他径直闯入大厅,满堂欢声笑语瞬间死寂。一眼便望见席中谭玟,身旁一名绿衣姑娘说笑间攀着他肩头,姿态亲昵。
谭玟脸上沉静,也未推开。
夏柳提着裙子快步上前,横臂拦住,“这位……将军,今儿个闭门谢客,您请回吧!”
“滚开!”
肖石看也未看她,厉声暴喝,震得近处几个姑娘花容失色。他大步向前,众人自动分开一条通路。他站在谭玟身前,居高临下,声音压抑着无尽酸楚。
“你与我公事公办,半分情面不留。转头便能在此……‘私事私了’,左拥右抱,好不快活!”
谭玟抬起眼,面色清冷,“肖将军,此地非军营,亦非官署。莫要扰了旁人安宁,请回。”
肖石嗤笑,一把攥住他手腕,力道失控,“赤霄就在门外等你。跟我走。”
谭玟腕骨被他攥得生疼,却未挣扎,只平静地看着他,“我能去哪?我该去哪?”
肖石动作一僵。
是啊,他能带谭玟去哪?回军营?他是皇城司的人。回行辕?那里遍地眼睛。天地之大,竟无一处可容他们二人光明正大地站在一起。
他手上力道不由得松了大半。
谭玟趁势猛地甩脱他的手,起身对呆立一旁的夏柳道,“劳烦,给我安排一间客房。我今晚留宿。”随即侧首,语气淡漠,“肖将军,请自便。”转身,走上楼梯。
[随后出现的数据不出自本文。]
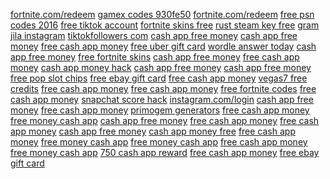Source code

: <a href="https://lookerstudio.google.com/reporting/59f43703-8a26-47a7-9a62-a4ae061cd545/page/DjD">fortnite.com/redeem</a>
<a href="https://lookerstudio.google.com/s/sed0_GJU2Cc">gamex codes 930fe50</a>
<a href="https://lookerstudio.google.com/s/vCw4BtOmcyw">fortnite.com/redeem</a>
<a href="https://lookerstudio.google.com/reporting/45cb1849-ceec-469e-8eea-8e070355c683/page/DjD">free psn codes 2016</a>
<a href="https://lookerstudio.google.com/reporting/ec470269-2984-4e19-ab5b-f4d8ac0df19a/page/DjD">free tiktok account</a>
<a href="https://lookerstudio.google.com/reporting/4a4bec64-b5eb-458b-aa0b-b786a0a389c6/page/DjD">fortnite skins free</a>
<a href="https://lookerstudio.google.com/reporting/f4a4241e-d89f-4523-889c-069e55b25abe/page/DjD">rust steam key free</a>
<a href="https://lookerstudio.google.com/reporting/7171ea89-e82d-4e8e-a6b3-beb97e6a10ee/page/DjD">gram jila instagram</a>
<a href="https://lookerstudio.google.com/reporting/4a3fc070-e666-4e59-8218-f702c1767ac9/page/DjD">tiktokfollowers com</a>
<a href="https://lookerstudio.google.com/reporting/05692cd0-ddc9-4322-8e9e-37cc54e3d955/page/SMnDD">cash app free money</a>
<a href="https://lookerstudio.google.com/reporting/328891dc-6584-464a-9aac-009bd518191f/page/qlD">cash app free money</a>
<a href="https://lookerstudio.google.com/reporting/1bd7192b-d8fc-42ea-bb1a-ac2f9b8623d9/page/ynoDD">free cash app money</a>
<a href="https://lookerstudio.google.com/reporting/15a14725-8a58-44f5-93c7-6b04b621aa4f/page/BqoDD">free uber gift card</a>
<a href="https://lookerstudio.google.com/reporting/307f8b16-5116-485a-840b-81e90b0c3192/page/6SR9C">wordle answer today</a>
<a href="https://lookerstudio.google.com/reporting/477cddc2-cafc-4ff7-906a-dc88e29cb873/page/8noDD">cash app free money</a>
<a href="https://lookerstudio.google.com/reporting/2e3f0d15-a4f7-4bdd-b537-aa2ba47a4567/page/AqpDD">free fortnite skins</a>
<a href="https://lookerstudio.google.com/reporting/4880078f-98e9-4b0f-9e63-a2c6638f5d8b/page/FmpDD">cash app free money</a>
<a href="https://lookerstudio.google.com/reporting/3f606180-31a5-4691-8cec-55c0fe31d9e9/page/0IaDD">free cash app money</a>
<a href="https://lookerstudio.google.com/reporting/4d5b6e76-5cd6-4361-aa5f-0f8fb41c7a09/page/DjD">cash app money hack</a>
<a href="https://lookerstudio.google.com/reporting/3c24fddf-5be3-4635-8dcb-162a174893ae/page/KooDD">cash app free money</a>
<a href="https://lookerstudio.google.com/reporting/7163f690-682c-4fec-ad99-1b72ea4e3b10/page/7noDD">cash app free money</a>
<a href="https://lookerstudio.google.com/reporting/71879f15-d06f-4170-8aaa-69a1d9351a68/page/hmhED">free pop slot chips</a>
<a href="https://lookerstudio.google.com/reporting/5add56a2-3e97-4344-960b-0e122a28fab0/page/4vWED">free ebay gift card</a>
<a href="https://lookerstudio.google.com/reporting/5bf9aa61-56ae-4c40-beeb-099077eb3e72/page/znoDD">free cash app money</a>
<a href="https://lookerstudio.google.com/reporting/7752ff18-9892-4b42-a2e6-71aeabf5ac68/page/JIgDD">vegas7 free credits</a>
<a href="https://lookerstudio.google.com/reporting/5a8610e4-d55b-438c-bbd1-1fa5e5d74973/page/FzqDD">free cash app money</a>
<a href="https://lookerstudio.google.com/reporting/563fc17e-78aa-457b-b710-710b8d4aacc0/page/TooDD">free cash app money</a>
<a href="https://lookerstudio.google.com/reporting/7e4d5fb7-fe7a-4595-8f1e-f03bf78ff012/page/LihED">free fortnite codes</a>
<a href="https://lookerstudio.google.com/reporting/57d4e271-dff8-4b6e-983f-277e1cad41a4/page/CooDD">free cash app money</a>
<a href="https://lookerstudio.google.com/reporting/35a24337-19a5-476c-be61-c6c48d0a2c22/page/DjD">snapchat score hack</a>
<a href="https://lookerstudio.google.com/reporting/764b177e-def5-4a6c-926a-99996f31425e/page/DjD">instagram.com/login</a>
<a href="https://lookerstudio.google.com/reporting/69f11f5e-438c-4dd2-aa01-3c0255c43aeb/page/0IaDD">cash app free money</a>
<a href="https://lookerstudio.google.com/reporting/6a614cc4-c779-4203-b66f-ba92b76af6d1/page/IooDD">free cash app money</a>
<a href="https://lookerstudio.google.com/reporting/993d260b-5046-4409-b38c-54e89cc3b637/page/xBqDD">primogem generators</a>
<a href="https://lookerstudio.google.com/reporting/aad48d70-f4c2-465c-ac56-38d3f59f0024/page/EOnED">free cash app money</a>
<a href="https://lookerstudio.google.com/reporting/87d33ebc-c3c8-4882-b3a3-e3318d27a030/page/9koDD">free money cash app</a>
<a href="https://lookerstudio.google.com/reporting/bd97cfe1-b4d8-4c84-b0d3-32e4cc50dec3/page/q4fDD">cash app free money</a>
<a href="https://lookerstudio.google.com/reporting/ac4a5715-6a39-4394-b47f-ebfdd77826e4/page/3noDD">free cash app money</a>
<a href="https://lookerstudio.google.com/reporting/b8009dd1-cef5-4a22-881b-abe86ffefeac/page/MwqDD">free cash app money</a>
<a href="https://lookerstudio.google.com/reporting/c456cebe-8dd0-4f59-9e4a-b534f05c5279/page/VfnED">cash app free money</a>
<a href="https://lookerstudio.google.com/reporting/c5822fd4-eebc-4732-9341-2e6669a263b5/page/OloDD">cash app money free</a>
<a href="https://lookerstudio.google.com/reporting/b393dcc9-4d28-4199-bb6a-91f27d63003e/page/NwqDD">free cash app money</a>
<a href="https://lookerstudio.google.com/reporting/b5398d4e-5f54-449c-b832-13ad81d49fed/page/MOnED">free money cash app</a>
<a href="https://lookerstudio.google.com/reporting/cb30c5d0-53ce-4712-abe7-658617659823/page/voJED">free money cash app</a>
<a href="https://lookerstudio.google.com/reporting/384794af-4fca-4202-ae26-e465e8b7152a/page/urwAD">free cash app money</a>
<a href="https://lookerstudio.google.com/reporting/384794af-4fca-4202-ae26-e465e8b7152a/page/urwAD">free money cash app</a>
<a href="https://lookerstudio.google.com/reporting/4233505f-1595-4acd-a32f-7b4255b05929/page/2snED">750 cash app reward</a>
<a href="https://lookerstudio.google.com/reporting/d1c37f22-864d-457e-893f-2ffce86bbd01/page/5noDD">free cash app money</a>
<a href="https://lookerstudio.google.com/reporting/d370d565-5d9a-4a2f-a7f4-20641c1a2ebe/page/JsoDD">free ebay gift card</a>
夏柳瞧出二人对峙,故意扬声,语带娇蛮,“二楼厢房,谭公子随便住!俱是香衾软枕,保您舒坦!”
这话落在肖石耳中,只觉字字扎心。他快步追上楼梯。夏柳想拦,被他抬手一推,踉跄数步。下一刻,他已径直撞开谭玟正要掩上的房门。
“砰”的一声巨响,房门在夏柳眼前甩上。她气得跺脚,拍门,“喂!这是我的屋子!”
门内传来器物倒地碎裂的刺耳声响,夹杂着肢体碰撞的闷响,显然已动上了手。
夏柳更急,尖声叫道,“里头的琉璃屏风、螺钿妆台可都是值钱货!打坏了找谁赔去?”
“我赔!”门内传来肖石的怒吼,“滚!”
房内。
肖石一身酒气,理智早已被长久的思念与分离的恐惧搅得支离。他□□,酒气混合着质问,“你想留在这?留在这种地方,和这些人?”
谭玟掀翻桌案,踹向肖石,“这种地方?对我而言,何处不是‘这种地方’?行辕是牢笼,皇城司是泥潭,这暖香阁……至少还能喘口气。”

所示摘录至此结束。